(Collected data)
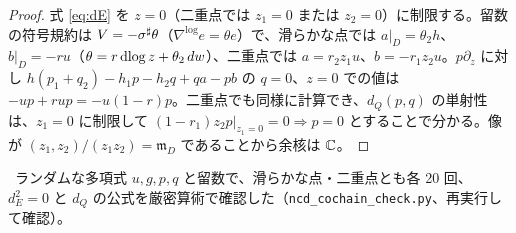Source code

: \begin{proof}
式 \eqref{eq:dE} を $z=0$（二重点では $z_1=0$ または $z_2=0$）に制限する。留数の符号規約は $V=-\sigma^\sharp\theta$（$\nabla^{\log}e=\theta e$）で、滑らかな点では $a|_D=\theta_2h$、$b|_D=-ru$（$\theta=r\,\mathrm{dlog}\, z+\theta_2\,dw$）、二重点では $a=r_2z_1u$、$b=-r_1z_2u$。$p\partial_z$ に対し $h(p_1+q_2)-h_1p-h_2q+qa-pb$ の $q=0$、$z=0$ での値は $-up+rup=-u(1-r)p$。二重点でも同様に計算でき、$d_Q(p,q)$ の単射性は、$z_1=0$ に制限して $(1-r_1)z_2p|_{z_1=0}=0\Rightarrow p=0$ とすることで分かる。像が $(z_1,z_2)/(z_1z_2)=\mathfrak m_D$ であることから余核は $\mathbb C$。\qedhere
\end{proof}
\tV\ ランダムな多項式 $u,g,p,q$ と留数で、滑らかな点・二重点とも各 20 回、$d_E^2=0$ と $d_Q$ の公式を厳密算術で確認した（\texttt{ncd\_cochain\_check.py}、再実行して確認）。

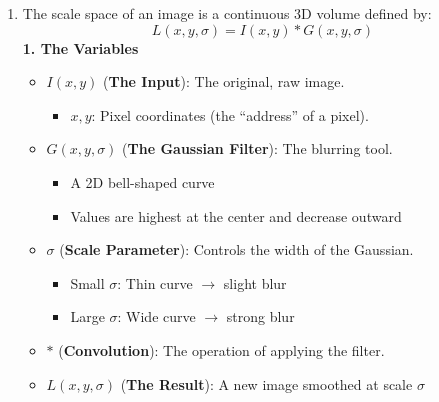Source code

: \documentclass[12pt]{article}
\begin{document}
\begin{enumerate}
    \item The scale space of an image is a continuous 3D volume defined by:
          \[
              L(x,y,\sigma) = I(x,y) * G(x,y,\sigma)
          \]
          \textbf{1. The Variables}
          \begin{itemize}
              \item $I(x,y)$ (\textbf{The Input}): The original, raw image.
                    \begin{itemize}
                        \item $x, y$: Pixel coordinates (the ``address'' of a pixel).
                    \end{itemize}

              \item $G(x,y,\sigma)$ (\textbf{The Gaussian Filter}): The blurring tool.
                    \begin{itemize}
                        \item A 2D bell-shaped curve
                        \item Values are highest at the center and decrease outward
                    \end{itemize}

              \item $\sigma$ (\textbf{Scale Parameter}): Controls the width of the Gaussian.
                    \begin{itemize}
                        \item Small $\sigma$: Thin curve $\rightarrow$ slight blur
                        \item Large $\sigma$: Wide curve $\rightarrow$ strong blur
                    \end{itemize}

              \item $*$ (\textbf{Convolution}): The operation of applying the filter.
              \item $L(x,y,\sigma)$ (\textbf{The Result}): A new image smoothed at scale $\sigma$
          \end{itemize}



\end{enumerate}
\end{document}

• [REQUIREMENT] Gather each line from the entries above that includes the word "image".

• [OUTPUT FOR THIS EXERCISE]
    \item The scale space of an image is a continuous 3D volume defined by:
              \item $I(x,y)$ (\textbf{The Input}): The original, raw image.
              \item $L(x,y,\sigma)$ (\textbf{The Result}): A new image smoothed at scale $\sigma$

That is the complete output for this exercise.